Attal envisage la création d'un parquet national spécialisé en pédocriminalité, accompagné d'un service de renseignement dédié afin de mieux surveiller les présumés coupables, en premier lieu sur internet. Cette initiative vise également à ficher les pédocriminels de la même manière que les individus classés S, tout en instaurant une attestation d’honorabilité pour les professionnels en contact avec des enfants. Ce dispositif a pour but de prévenir tout « recrutement à l’aveugle », à la lumière des récentes révélations concernant le périscolaire (Le JDD).
Un appel à « une culture de l’urgence » fait également partie de ses recommandations. Il souhaite que les plaintes pour agression sexuelle soient traitées dans un délai de 48 heures, avec une enquête menant à des résultats en moins de trois mois. « Chaque plainte mérite une réponse rapide et efficace », explique Gabriel Attal.
Le candidat prône également un durcissement des sanctions, aspirant à une imprescriptibilité des crimes commis sur mineurs.
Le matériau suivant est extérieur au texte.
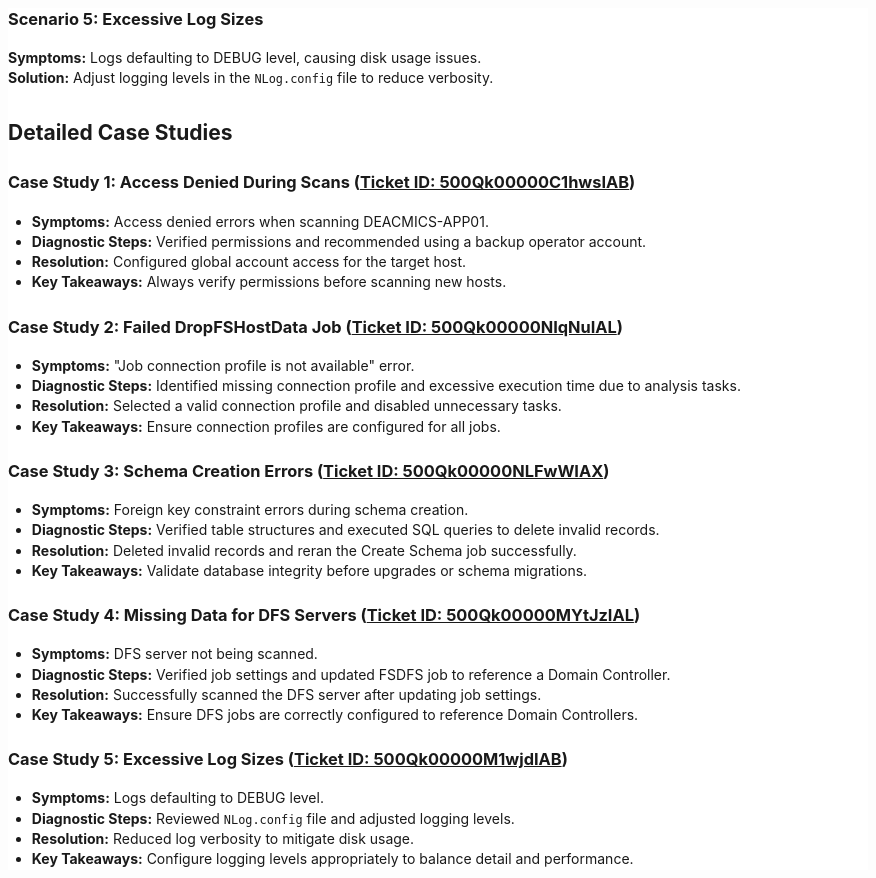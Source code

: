 ### Scenario 5: Excessive Log Sizes
**Symptoms:** Logs defaulting to DEBUG level, causing disk usage issues.  
**Solution:** Adjust logging levels in the `NLog.config` file to reduce verbosity.  

## Detailed Case Studies
### Case Study 1: Access Denied During Scans ([Ticket ID: 500Qk00000C1hwsIAB](https://nwxcorp.lightning.force.com/lightning/r/Case/500Qk00000C1hwsIAB/view))
- **Symptoms:** Access denied errors when scanning DEACMICS-APP01.  
- **Diagnostic Steps:** Verified permissions and recommended using a backup operator account.  
- **Resolution:** Configured global account access for the target host.  
- **Key Takeaways:** Always verify permissions before scanning new hosts.  

### Case Study 2: Failed DropFSHostData Job ([Ticket ID: 500Qk00000NIqNuIAL](https://nwxcorp.lightning.force.com/lightning/r/Case/500Qk00000NIqNuIAL/view))
- **Symptoms:** "Job connection profile is not available" error.  
- **Diagnostic Steps:** Identified missing connection profile and excessive execution time due to analysis tasks.  
- **Resolution:** Selected a valid connection profile and disabled unnecessary tasks.  
- **Key Takeaways:** Ensure connection profiles are configured for all jobs.  

### Case Study 3: Schema Creation Errors ([Ticket ID: 500Qk00000NLFwWIAX](https://nwxcorp.lightning.force.com/lightning/r/Case/500Qk00000NLFwWIAX/view))
- **Symptoms:** Foreign key constraint errors during schema creation.  
- **Diagnostic Steps:** Verified table structures and executed SQL queries to delete invalid records.  
- **Resolution:** Deleted invalid records and reran the Create Schema job successfully.  
- **Key Takeaways:** Validate database integrity before upgrades or schema migrations.  

### Case Study 4: Missing Data for DFS Servers ([Ticket ID: 500Qk00000MYtJzIAL](https://nwxcorp.lightning.force.com/lightning/r/Case/500Qk00000MYtJzIAL/view))
- **Symptoms:** DFS server not being scanned.  
- **Diagnostic Steps:** Verified job settings and updated FSDFS job to reference a Domain Controller.  
- **Resolution:** Successfully scanned the DFS server after updating job settings.  
- **Key Takeaways:** Ensure DFS jobs are correctly configured to reference Domain Controllers.  

### Case Study 5: Excessive Log Sizes ([Ticket ID: 500Qk00000M1wjdIAB](https://nwxcorp.lightning.force.com/lightning/r/Case/500Qk00000M1wjdIAB/view))
- **Symptoms:** Logs defaulting to DEBUG level.  
- **Diagnostic Steps:** Reviewed `NLog.config` file and adjusted logging levels.  
- **Resolution:** Reduced log verbosity to mitigate disk usage.  
- **Key Takeaways:** Configure logging levels appropriately to balance detail and performance.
Actuellement, les actes sont souvent prescrits 20 à 30 ans après la majorité de la victime. Il relie la rigueur des peines pour viols sur mineurs à celles prévues pour les meurtres. Les criminels connus pour des actes répétés pourraient encourir des peines allant jusqu’à la perpétuité, renforçant ainsi l'idée que « le procureur doit exiger une incarcération systématique ».
De plus, Gabriel Attal considère que la justice française est « archaïque et dépassée », projetant d'intégrer des technologies avancées, comme l'intelligence artificielle, pour moderniser le système. Cette approche vise à engager la lutte contre une « culture du viol en France ».
Ces propositions, bien que controversées, marquent un tournant potentiel dans la manière de traiter les questions de pédocriminalité en France, selon le site Le JDD, qui souligne l'importance d'une réforme profonde.